# [Work instruction]
The response should be a precise copy of every entry.

# [Data under study]
--*--

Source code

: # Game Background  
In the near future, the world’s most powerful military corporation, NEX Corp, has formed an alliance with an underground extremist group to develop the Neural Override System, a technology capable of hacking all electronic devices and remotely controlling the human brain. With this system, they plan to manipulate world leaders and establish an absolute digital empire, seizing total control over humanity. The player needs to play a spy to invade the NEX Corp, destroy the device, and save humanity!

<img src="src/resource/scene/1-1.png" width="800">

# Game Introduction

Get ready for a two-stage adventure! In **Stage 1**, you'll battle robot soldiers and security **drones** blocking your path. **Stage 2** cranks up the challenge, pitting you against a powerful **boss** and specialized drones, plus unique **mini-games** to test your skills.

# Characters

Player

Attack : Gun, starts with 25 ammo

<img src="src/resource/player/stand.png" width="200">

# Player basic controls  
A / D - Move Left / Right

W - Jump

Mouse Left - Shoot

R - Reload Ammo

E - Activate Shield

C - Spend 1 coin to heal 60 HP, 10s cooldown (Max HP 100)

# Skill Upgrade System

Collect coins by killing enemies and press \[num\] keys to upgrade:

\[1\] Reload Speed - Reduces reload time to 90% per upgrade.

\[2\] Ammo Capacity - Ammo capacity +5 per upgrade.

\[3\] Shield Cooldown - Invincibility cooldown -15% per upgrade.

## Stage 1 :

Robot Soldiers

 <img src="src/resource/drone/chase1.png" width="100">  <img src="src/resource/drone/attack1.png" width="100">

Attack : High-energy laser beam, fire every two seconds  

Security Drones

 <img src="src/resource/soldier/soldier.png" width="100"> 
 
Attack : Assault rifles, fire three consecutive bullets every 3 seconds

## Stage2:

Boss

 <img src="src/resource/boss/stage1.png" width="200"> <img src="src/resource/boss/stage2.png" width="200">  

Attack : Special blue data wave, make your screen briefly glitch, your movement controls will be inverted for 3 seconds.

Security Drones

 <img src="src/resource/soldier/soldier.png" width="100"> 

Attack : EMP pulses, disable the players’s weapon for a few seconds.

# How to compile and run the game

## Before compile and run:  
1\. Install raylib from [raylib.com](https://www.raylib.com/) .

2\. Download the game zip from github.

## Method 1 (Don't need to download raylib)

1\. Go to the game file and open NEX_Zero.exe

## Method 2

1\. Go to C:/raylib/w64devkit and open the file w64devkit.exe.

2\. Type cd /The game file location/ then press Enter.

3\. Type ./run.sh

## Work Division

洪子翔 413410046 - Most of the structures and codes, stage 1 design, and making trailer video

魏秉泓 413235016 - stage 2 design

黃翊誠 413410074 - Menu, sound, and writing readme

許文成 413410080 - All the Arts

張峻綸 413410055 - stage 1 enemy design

--*--

# [Task response]
Source code

: # Game Background  
In the near future, the world’s most powerful military corporation, NEX Corp, has formed an alliance with an underground extremist group to develop the Neural Override System, a technology capable of hacking all electronic devices and remotely controlling the human brain. With this system, they plan to manipulate world leaders and establish an absolute digital empire, seizing total control over humanity. The player needs to play a spy to invade the NEX Corp, destroy the device, and save humanity!

<img src="src/resource/scene/1-1.png" width="800">

# Game Introduction

Get ready for a two-stage adventure! In **Stage 1**, you'll battle robot soldiers and security **drones** blocking your path. **Stage 2** cranks up the challenge, pitting you against a powerful **boss** and specialized drones, plus unique **mini-games** to test your skills.

# Characters

Player

Attack : Gun, starts with 25 ammo

<img src="src/resource/player/stand.png" width="200">

# Player basic controls  
A / D - Move Left / Right

W - Jump

Mouse Left - Shoot

R - Reload Ammo

E - Activate Shield

C - Spend 1 coin to heal 60 HP, 10s cooldown (Max HP 100)

# Skill Upgrade System

Collect coins by killing enemies and press \[num\] keys to upgrade:

\[1\] Reload Speed - Reduces reload time to 90% per upgrade.

\[2\] Ammo Capacity - Ammo capacity +5 per upgrade.

\[3\] Shield Cooldown - Invincibility cooldown -15% per upgrade.

## Stage 1 :

Robot Soldiers

 <img src="src/resource/drone/chase1.png" width="100">  <img src="src/resource/drone/attack1.png" width="100">

Attack : High-energy laser beam, fire every two seconds  

Security Drones

 <img src="src/resource/soldier/soldier.png" width="100"> 
 
Attack : Assault rifles, fire three consecutive bullets every 3 seconds

## Stage2:

Boss

 <img src="src/resource/boss/stage1.png" width="200"> <img src="src/resource/boss/stage2.png" width="200">  

Attack : Special blue data wave, make your screen briefly glitch, your movement controls will be inverted for 3 seconds.

Security Drones

 <img src="src/resource/soldier/soldier.png" width="100"> 

Attack : EMP pulses, disable the players’s weapon for a few seconds.

# How to compile and run the game

## Before compile and run:  
1\. Install raylib from [raylib.com](https://www.raylib.com/) .

2\. Download the game zip from github.

## Method 1 (Don't need to download raylib)

1\. Go to the game file and open NEX_Zero.exe

## Method 2

1\. Go to C:/raylib/w64devkit and open the file w64devkit.exe.

2\. Type cd /The game file location/ then press Enter.

3\. Type ./run.sh

## Work Division

洪子翔 413410046 - Most of the structures and codes, stage 1 design, and making trailer video

魏秉泓 413235016 - stage 2 design

黃翊誠 413410074 - Menu, sound, and writing readme

許文成 413410080 - All the Arts

張峻綸 413410055 - stage 1 enemy design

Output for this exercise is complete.